The proposed solution aims to develop a highly durable and cost-effective electric vehicle (EV) capable of long-distance travel at a nominal speed. This EV would accommodate up to four passengers and an additional load of 100 kg. It incorporates a solar panel and a dynamo to enable passive charging of the battery and other appliances, reducing battery drain. Furthermore, the vehicle includes a low-power-consuming battery coolant system that maintains optimal battery temperature even when the vehicle is parked or halted.

Environmental Problems:
The overuse of fossil fuels is a significant environmental challenge in the 21st century. The automotive industry, a major consumer of fossil fuels, contributes to pollution and poses a threat to global well-being. Electric vehicles offer a solution by reducing reliance on fossil fuels, but challenges remain.

Economic Problems:
While electric cars have been proposed as a solution, their economic viability in countries with varying economic barriers is a concern. Foreign firms may not consider economic variations and local requirements, prioritizing their own profits and growth over regional needs.

Implementation Problems:
Extreme climates, particularly in hot countries, pose implementation challenges for electric vehicles. Lithium-ion batteries, commonly used in EVs, can be highly flammable and dangerous in both hot and cold conditions. These temperature constraints limit the widespread adoption of electric vehicles.

To address these problems, the proposed methodology focuses on redesigning the electric car model:

Solving the Environmental Issues:
The solution integrates a solar charging unit and a dynamo directly into the EV's body, eliminating the need for electricity generated from fossil fuels. An efficient battery charging system maintains a steady battery level, allowing for reliance on renewable resources without harming the environment.

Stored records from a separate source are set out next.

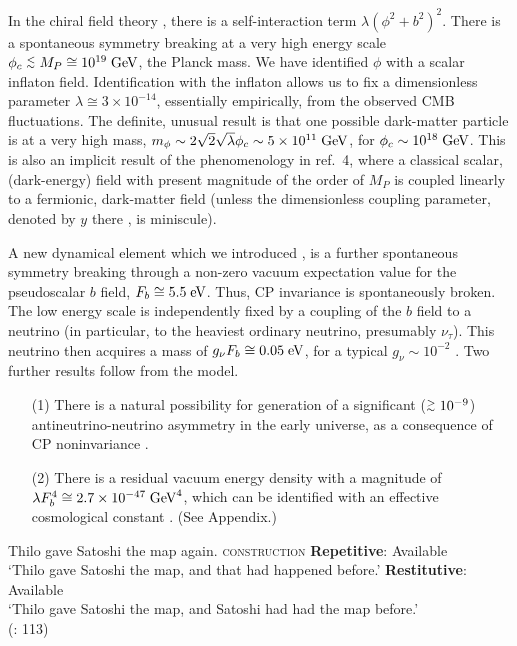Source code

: In the chiral field theory \cite{ref5,ref6}, there is a self-interaction term $\lambda(\phi^2+b^2)^2$. There is
a spontaneous symmetry breaking at a very high energy scale $\phi_c\stackrel{<}{{}_\sim} M_P \cong 10^{19}\;\mbox{GeV}$, the
Planck mass. We have identified $\phi$ with a scalar inflaton field. \cite{ref1,ref2}
Identification
with the inflaton allows us to fix a dimensionless parameter $\lambda  \cong 3\times 10^{-14}$, 
essentially
empirically, \cite{ref7,ref8} from the observed CMB fluctuations. The definite, unusual 
result is that one possible dark-matter particle is at a very high mass, $m_\phi \sim 2\sqrt{2}\sqrt{\lambda}
\phi_c \sim 5\times 10^{11}\;\mbox{GeV}$, for $\phi_c\sim 10^{18}\;\mbox{GeV}$.\cite{ref2} This is also an implicit result of the phenomenology in ref.~4, where a 
classical scalar, (dark-energy) field with present magnitude of the order of $M_P$ is coupled linearly to a
fermionic, dark-matter field (unless the dimensionless coupling parameter, denoted by $y$ there \cite{ref4}, is
miniscule).

A new dynamical element which we introduced \cite{ref1}, is a further spontaneous symmetry breaking through 
a non-zero vacuum expectation value for the pseudoscalar $b$ field, $F_b\cong 5.5\;\mbox{eV}$. Thus, CP invariance is 
spontaneously broken. The low energy scale is independently fixed by a coupling of the $b$ field to a neutrino
(in particular, to the heaviest ordinary neutrino, presumably $\nu_\tau$). This neutrino then acquires a mass
of $g_\nu F_b \cong 0.05\;\mbox{eV}$, for a typical $g_\nu \sim 10^{-2}$ \cite{ref2}. Two further results follow from
the model.
\begin{itemize}
\item[(1)] There is a natural possibility for generation of a significant ($\stackrel{>}{{}_\sim} 10^{-9}$) antineutrino-neutrino
asymmetry in the early universe, as a consequence of CP noninvariance \cite{ref1}.
\item[(2)] There is a residual vacuum energy density with a magnitude of $\lambda F_b^4 \cong 2.7\times 10^{-47}\;\mbox{GeV}^4$,
which can be identified with an effective cosmological constant \cite{ref1}. (See Appendix.)
\end{itemize}



 \ea\label{ex:bondarenko:3}{Thilo gave Satoshi the map again.}\hfill\textsc{ construction}
\ea \textbf{Repetitive}: Available\\`Thilo gave Satoshi the map, and that had happened before.'
\ex \textbf{Restitutive}: Available\\`Thilo gave Satoshi the map, and Satoshi had had the map before.'\\
\hfill(\citealt{Beck-Johnson2004}: 113)
\z
\z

Solving the Economical Issues:
To reduce costs without compromising passenger safety, the design incorporates a 24V actuator system instead of using induction motors. This system provides sufficient power, speed, and torque, with the ability to carry additional loads up to 500 kg. A 36V BLDC motor can also be implemented, meeting user speed expectations with a payload capacity of 500-800 kg.

Solving the Post-Implementation Problems:
A unique battery cooling system, based on the Peltier effect, ensures 24/7 protection by maintaining an optimal temperature range of 20-30°C. This system uses low electricity periodically and utilizes water as a coolant circulating around the battery cover, preventing dangerous battery overheating.

Future research directions include enhancing safety features, improving the Battery Management System, and developing an autonomous driving system. Further exploration focuses on making the battery management system self-sufficient or minimizing its reliance on external power sources. Additionally, improving the efficiency of the motor control system and dashboard control system are important aspects of ongoing research.

This research offers a comprehensive methodology to address the identified problems, including environmental concerns through the use of electric vehicles, while also tackling implementation and economic barriers. By adopting this research, we can pave the way for the widespread adoption of electric vehicles and contribute to a sustainable transportation future.